Свернув с дороги, машина запрыгала по колдобинам грязной и узкой тропинки. В какой-то миг я подумал: а не собираемся ли мы наведаться в одно из этих роскошных частных владений. Но нет: дорожка вела лишь в глубь рощи. Верзила включил фары, поскольку темнота все сгущалась. Вокруг машины заплясали загадочные тени.
Внутри царила мертвая тишина.
Все это походило на разведку в лесу.
Я слишком молод, чтобы успеть повоевать в Алжире, но много слышал об этом. От старших сослуживцев.
Мы въехали на что-то вроде лужайки, верзила развернулся и остановил машину.
Я признал револьвер, который он держал, — это был мой "манюрен". Значит, сейчас произойдет то, что я и предчувствовал…

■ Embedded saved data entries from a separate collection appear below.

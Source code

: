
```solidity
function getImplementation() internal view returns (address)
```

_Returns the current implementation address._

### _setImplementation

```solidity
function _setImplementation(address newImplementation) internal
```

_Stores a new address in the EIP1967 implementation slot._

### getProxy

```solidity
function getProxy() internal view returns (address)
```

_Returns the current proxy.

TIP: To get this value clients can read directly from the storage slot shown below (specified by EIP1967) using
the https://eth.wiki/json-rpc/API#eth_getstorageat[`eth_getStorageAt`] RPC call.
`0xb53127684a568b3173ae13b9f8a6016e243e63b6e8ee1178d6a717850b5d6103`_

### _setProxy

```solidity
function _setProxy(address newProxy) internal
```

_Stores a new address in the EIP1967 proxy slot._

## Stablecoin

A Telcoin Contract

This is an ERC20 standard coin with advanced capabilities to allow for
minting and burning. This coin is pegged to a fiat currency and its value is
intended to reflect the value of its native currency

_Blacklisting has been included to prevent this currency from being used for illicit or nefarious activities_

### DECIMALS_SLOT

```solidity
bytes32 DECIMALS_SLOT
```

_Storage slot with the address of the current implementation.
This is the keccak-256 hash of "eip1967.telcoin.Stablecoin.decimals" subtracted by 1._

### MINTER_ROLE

Я попытался было заговорить, выиграть время. Но толстяк только скучающе глянул на меня и все. Потом бросил своим слащавым голоском: "Конечная остановка!", — и сделал мне знак выходить.
Я огляделся, отыскивая хоть малейший шанс на спасение. Фары освещали жидкие кустики перед машиной. Дальше — темно, ничего не разобрать.
— Ну, шевелись! — прошипел верзила.
— Что вы хотите со мной сделать?
Я никак не мог смириться с мыслью о смерти.
— Угадай! — ответил толстяк без всякой, впрочем, угрозы в голосе.
Угадать было нетрудно.
—. Ладно, я согласен сдохнуть, но вы хоть скажите, за что?
— А мы почем знаем? Нам платят — мы работаем… И работенка эта нам нравится.
И он прыснул. Я настаивал:
— А тех двух, леваков… тоже вы?
— Ну-ну, хватит болтать! — прервал меня верзила.
И я услышал щелчок заряжаемого револьвера — моего револьвера. Холодная дрожь пробежала у меня по спине. Я едва удержался на ногах. Колени задрожали так, что мне пришлось опереться о крыло машины.
Толстяк несильно обхватил мою руку.
— Сюда, мой птенчик, сюда, — сказал он, подталкивая меня вперед.
Я было уперся, но хватка у него оказалась железная. Мои башмаки разъезжались на мокрой глине.
И вот я оказался стоящим по стойке "смирно" в безжалостном свете фар.